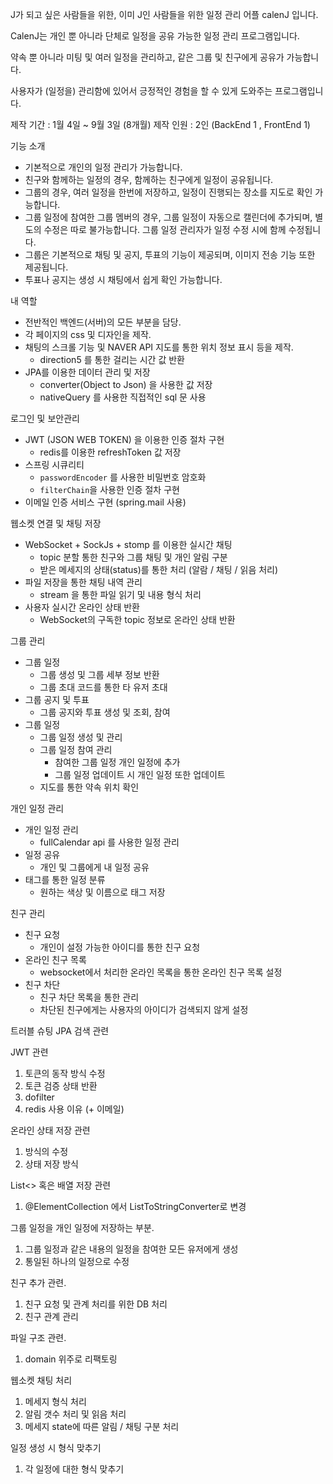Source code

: J가 되고 싶은 사람들을 위한, 이미 J인 사람들을 위한 일정 관리 어플 calenJ 입니다.

CalenJ는 개인 뿐 아니라 단체로 일정을 공유 가능한 일정 관리 프로그램입니다.

약속 뿐 아니라 미팅 및 여러 일정을 관리하고, 같은 그룹 및 친구에게 공유가 가능합니다.

사용자가 (일정을) 관리함에 있어서 긍정적인 경험을 할 수 있게 도와주는 프로그램입니다.

제작 기간 :  1월 4일 ~ 9월 3일 (8개월)
제작 인원 : 2인 (BackEnd 1 , FrontEnd 1)


기능 소개
- 기본적으로 개인의 일정 관리가 가능합니다.
- 친구와 함께하는 일정의 경우, 함께하는 친구에게 일정이 공유됩니다.
- 그룹의 경우, 여러 일정을 한번에 저장하고, 일정이 진행되는 장소를 지도로 확인 가능합니다.
- 그룹 일정에 참여한 그룹 멤버의 경우, 그룹 일정이 자동으로 캘린더에 추가되며, 별도의 수정은 따로 불가능합니다. 그룹 일정 관리자가 일정 수정 시에 함께 수정됩니다.
- 그룹은 기본적으로 채팅 및 공지, 투표의 기능이 제공되며, 이미지 전송 기능 또한 제공됩니다.
- 투표나 공지는 생성 시 채팅에서 쉽게 확인 가능합니다.

내 역할
- 전반적인 백엔드(서버)의 모든 부분을 담당.
- 각 페이지의 css 및 디자인을 제작.
- 채팅의 스크롤 기능 및 NAVER API 지도를 통한 위치 정보 표시 등을 제작.
    - direction5 를 통한 걸리는 시간 값 반환
- JPA를 이용한 데이터 관리 및 저장
    - converter(Object to Json) 을 사용한 값 저장
    - nativeQuery 를 사용한 직접적인 sql 문 사용

로그인 및 보안관리
- JWT (JSON WEB TOKEN) 을 이용한 인증 절차 구현
    - redis를 이용한 refreshToken 값 저장
- 스프링 시큐리티
    - `passwordEncoder` 를 사용한 비밀번호 암호화
    - `filterChain`을 사용한 인증 절차 구현
- 이메일 인증 서비스 구현 (spring.mail 사용)


웹소켓 연결 및 채팅 저장
- WebSocket + SockJs  + stomp 를 이용한 실시간 채팅
    - topic 분할 통한 친구와 그룹 채팅 및 개인 알림 구분
    - 받은 메세지의 상태(status)를 통한 처리 (알람 / 채팅 / 읽음 처리)
- 파일 저장을 통한 채팅 내역 관리
    - stream 을 통한 파일 읽기 및 내용 형식 처리
- 사용자 실시간 온라인 상태 반환
    - WebSocket의 구독한 topic 정보로 온라인 상태 반환

 그룹 관리
 - 그룹 일정
    - 그룹 생성 및 그룹 세부 정보 반환
    - 그룹 초대 코드를 통한 타 유저 초대
- 그룹 공지 및 투표
    - 그룹 공지와 투표 생성 및 조회, 참여
- 그룹 일정
    - 그룹 일정 생성 및 관리
    - 그룹 일정 참여 관리
        - 참여한 그룹 일정 개인 일정에 추가
        - 그룹 일정 업데이트 시 개인 일정 또한 업데이트
    - 지도를 통한 약속 위치 확인
 

개인 일정 관리
- 개인 일정 관리
    - fullCalendar api 를 사용한 일정 관리
- 일정 공유
    - 개인 및 그룹에게 내 일정 공유
- 태그를 통한 일정 분류
    - 원하는 색상 및 이름으로 태그 저장
 
친구 관리
- 친구 요청
    - 개인이 설정 가능한 아이디를 통한 친구 요청
- 온라인 친구 목록
    - websocket에서 처리한 온라인 목록을 통한 온라인 친구 목록 설정
- 친구 차단
    - 친구 차단 목록을 통한 관리
    - 차단된 친구에게는 사용자의 아이디가 검색되지 않게 설정
 
트러블 슈팅
JPA 검색 관련

JWT 관련

1. 토큰의 동작 방식 수정
2. 토큰 검증 상태 반환
3. dofilter
4. redis 사용 이유 (+ 이메일)

온라인 상태 저장 관련

1. 방식의 수정
2. 상태 저장 방식

List<> 혹은 배열 저장 관련

1. @ElementCollection 에서 ListToStringConverter로 변경

그룹 일정을 개인 일정에 저장하는 부분.

1. 그룹 일정과 같은 내용의 일정을 참여한 모든 유저에게 생성
2. 통일된 하나의 일정으로 수정

친구 추가 관련.

1. 친구 요청 및 관계 처리를 위한 DB 처리
2. 친구 관계 관리

파일 구조 관련.

1. domain 위주로 리팩토링

웹소켓 채팅 처리

1. 메세지 형식 처리
2. 알림 갯수 처리 및 읽음 처리
3. 메세지 state에 따른 알림 / 채팅 구분 처리

일정 생성 시 형식 맞추기

1. 각 일정에 대한 형식 맞추기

* * * * * * *

» **The problem**
A verbatim copy of every record is to be produced, and pictures are to be excluded from it.

» **Answer to the exercise**
Source code

: J가 되고 싶은 사람들을 위한, 이미 J인 사람들을 위한 일정 관리 어플 calenJ 입니다.

CalenJ는 개인 뿐 아니라 단체로 일정을 공유 가능한 일정 관리 프로그램입니다.

약속 뿐 아니라 미팅 및 여러 일정을 관리하고, 같은 그룹 및 친구에게 공유가 가능합니다.

사용자가 (일정을) 관리함에 있어서 긍정적인 경험을 할 수 있게 도와주는 프로그램입니다.

제작 기간 :  1월 4일 ~ 9월 3일 (8개월)
제작 인원 : 2인 (BackEnd 1 , FrontEnd 1)


기능 소개
- 기본적으로 개인의 일정 관리가 가능합니다.
- 친구와 함께하는 일정의 경우, 함께하는 친구에게 일정이 공유됩니다.
- 그룹의 경우, 여러 일정을 한번에 저장하고, 일정이 진행되는 장소를 지도로 확인 가능합니다.
- 그룹 일정에 참여한 그룹 멤버의 경우, 그룹 일정이 자동으로 캘린더에 추가되며, 별도의 수정은 따로 불가능합니다. 그룹 일정 관리자가 일정 수정 시에 함께 수정됩니다.
- 그룹은 기본적으로 채팅 및 공지, 투표의 기능이 제공되며, 이미지 전송 기능 또한 제공됩니다.
- 투표나 공지는 생성 시 채팅에서 쉽게 확인 가능합니다.

내 역할
- 전반적인 백엔드(서버)의 모든 부분을 담당.
- 각 페이지의 css 및 디자인을 제작.
- 채팅의 스크롤 기능 및 NAVER API 지도를 통한 위치 정보 표시 등을 제작.
    - direction5 를 통한 걸리는 시간 값 반환
- JPA를 이용한 데이터 관리 및 저장
    - converter(Object to Json) 을 사용한 값 저장
    - nativeQuery 를 사용한 직접적인 sql 문 사용

로그인 및 보안관리
- JWT (JSON WEB TOKEN) 을 이용한 인증 절차 구현
    - redis를 이용한 refreshToken 값 저장
- 스프링 시큐리티
    - `passwordEncoder` 를 사용한 비밀번호 암호화
    - `filterChain`을 사용한 인증 절차 구현
- 이메일 인증 서비스 구현 (spring.mail 사용)


웹소켓 연결 및 채팅 저장
- WebSocket + SockJs  + stomp 를 이용한 실시간 채팅
    - topic 분할 통한 친구와 그룹 채팅 및 개인 알림 구분
    - 받은 메세지의 상태(status)를 통한 처리 (알람 / 채팅 / 읽음 처리)
- 파일 저장을 통한 채팅 내역 관리
    - stream 을 통한 파일 읽기 및 내용 형식 처리
- 사용자 실시간 온라인 상태 반환
    - WebSocket의 구독한 topic 정보로 온라인 상태 반환

 그룹 관리
 - 그룹 일정
    - 그룹 생성 및 그룹 세부 정보 반환
    - 그룹 초대 코드를 통한 타 유저 초대
- 그룹 공지 및 투표
    - 그룹 공지와 투표 생성 및 조회, 참여
- 그룹 일정
    - 그룹 일정 생성 및 관리
    - 그룹 일정 참여 관리
        - 참여한 그룹 일정 개인 일정에 추가
        - 그룹 일정 업데이트 시 개인 일정 또한 업데이트
    - 지도를 통한 약속 위치 확인
 

개인 일정 관리
- 개인 일정 관리
    - fullCalendar api 를 사용한 일정 관리
- 일정 공유
    - 개인 및 그룹에게 내 일정 공유
- 태그를 통한 일정 분류
    - 원하는 색상 및 이름으로 태그 저장
 
친구 관리
- 친구 요청
    - 개인이 설정 가능한 아이디를 통한 친구 요청
- 온라인 친구 목록
    - websocket에서 처리한 온라인 목록을 통한 온라인 친구 목록 설정
- 친구 차단
    - 친구 차단 목록을 통한 관리
    - 차단된 친구에게는 사용자의 아이디가 검색되지 않게 설정
 
트러블 슈팅
JPA 검색 관련

JWT 관련

1. 토큰의 동작 방식 수정
2. 토큰 검증 상태 반환
3. dofilter
4. redis 사용 이유 (+ 이메일)

온라인 상태 저장 관련

1. 방식의 수정
2. 상태 저장 방식

List<> 혹은 배열 저장 관련

1. @ElementCollection 에서 ListToStringConverter로 변경

그룹 일정을 개인 일정에 저장하는 부분.

1. 그룹 일정과 같은 내용의 일정을 참여한 모든 유저에게 생성
2. 통일된 하나의 일정으로 수정

친구 추가 관련.

1. 친구 요청 및 관계 처리를 위한 DB 처리
2. 친구 관계 관리

파일 구조 관련.

1. domain 위주로 리팩토링

웹소켓 채팅 처리

1. 메세지 형식 처리
2. 알림 갯수 처리 및 읽음 처리
3. 메세지 state에 따른 알림 / 채팅 구분 처리

일정 생성 시 형식 맞추기

1. 각 일정에 대한 형식 맞추기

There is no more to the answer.